### Dataset records
==*==

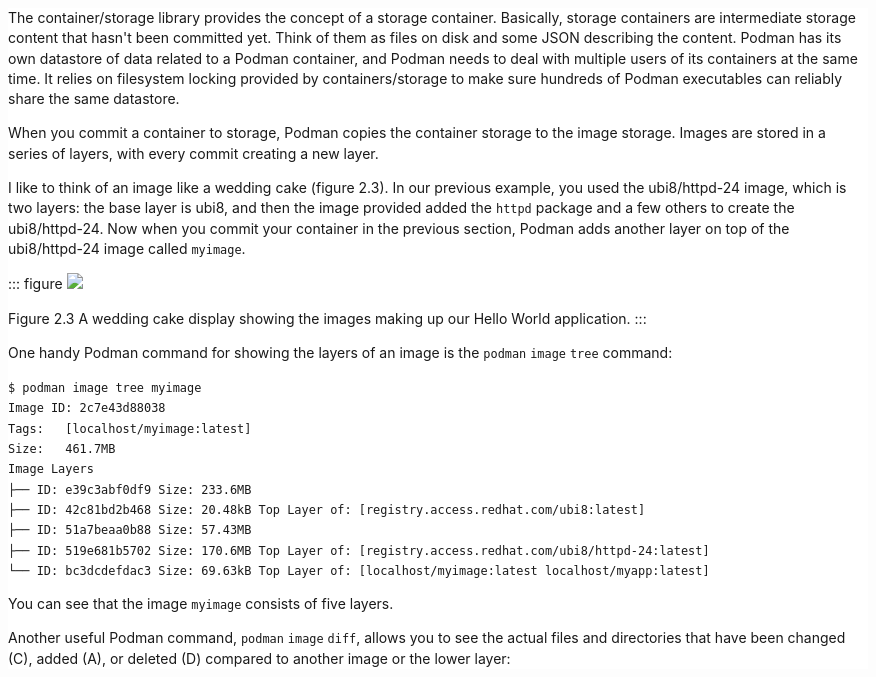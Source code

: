 The container/storage library provides the
concept of a storage container. Basically, storage containers are
intermediate storage content that hasn't been committed yet. Think of
them as files on disk and some JSON describing the content. Podman has
its own datastore of data related to a Podman container, and Podman
needs to deal with multiple users of its containers at the same time. It
relies on filesystem locking provided by containers/storage to make sure
hundreds of Podman executables can reliably share the same datastore.

When you commit a container to storage, Podman
copies the container storage to the image storage. Images are stored in
a series of layers, with every commit creating a new layer.

I like to think of an image like a wedding cake
(figure 2.3). In our previous example, you used the ubi8/httpd-24 image,
which is two layers: the base layer is ubi8, and then the image provided
added the `httpd` package and a few others to create
the ubi8/httpd-24. Now when you commit your container in the previous
section, Podman adds another layer on top of the ubi8/httpd-24 image
called `myimage`.

::: figure
![](images//02-03.png)

Figure 2.3 A wedding cake display showing the
images making up our Hello World application.
:::

One handy Podman command for showing the layers
of an image is the `podman` `image`
`tree` command:

``` programlisting
$ podman image tree myimage
Image ID: 2c7e43d88038
Tags:   [localhost/myimage:latest]
Size:   461.7MB
Image Layers
├── ID: e39c3abf0df9 Size: 233.6MB
├── ID: 42c81bd2b468 Size: 20.48kB Top Layer of: [registry.access.redhat.com/ubi8:latest]
├── ID: 51a7beaa0b88 Size: 57.43MB
├── ID: 519e681b5702 Size: 170.6MB Top Layer of: [registry.access.redhat.com/ubi8/httpd-24:latest]
└── ID: bc3dcdefdac3 Size: 69.63kB Top Layer of: [localhost/myimage:latest localhost/myapp:latest]
```

You can see that the image
`myimage` consists of five
layers.

Another useful Podman
command, `podman`
`image`
`diff`, allows you to see
the actual files and directories that have been changed (C), added (A),
or deleted (D) compared to another image or the lower layer:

==*==

### Exercise brief
Each line from the start of the entries above through the line with "its own datastore" should be duplicated exactly, leaving out the pictures.

### Solution for this problem
Source code

: The container/storage library provides the
concept of a storage container. Basically, storage containers are
intermediate storage content that hasn't been committed yet. Think of
them as files on disk and some JSON describing the content. Podman has
its own datastore of data related to a Podman container, and Podman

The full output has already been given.